● TASK BRIEF:
Once the line containing "## Description" is found, please set it down along with each following line, exactly, to the end of the material.

● STORED DATA:

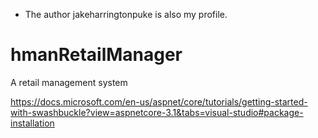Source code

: * The author jakeharringtonpuke is also my profile. 
# hmanRetailManager
A retail management system

https://docs.microsoft.com/en-us/aspnet/core/tutorials/getting-started-with-swashbuckle?view=aspnetcore-3.1&tabs=visual-studio#package-installation
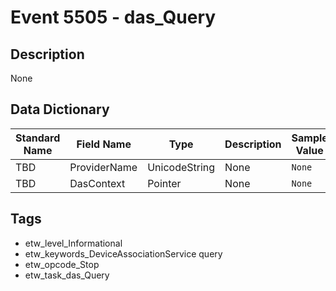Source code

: # Event 5505 - das_Query

## Description
None

## Data Dictionary
|Standard Name|Field Name|Type|Description|Sample Value|
|---|---|---|---|---|
|TBD|ProviderName|UnicodeString|None|`None`|
|TBD|DasContext|Pointer|None|`None`|

## Tags
* etw_level_Informational
* etw_keywords_DeviceAssociationService query
* etw_opcode_Stop
* etw_task_das_Query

● RESPONSE TO THE TASK:
## Description
None

## Data Dictionary
|Standard Name|Field Name|Type|Description|Sample Value|
|---|---|---|---|---|
|TBD|ProviderName|UnicodeString|None|`None`|
|TBD|DasContext|Pointer|None|`None`|

## Tags
* etw_level_Informational
* etw_keywords_DeviceAssociationService query
* etw_opcode_Stop
* etw_task_das_Query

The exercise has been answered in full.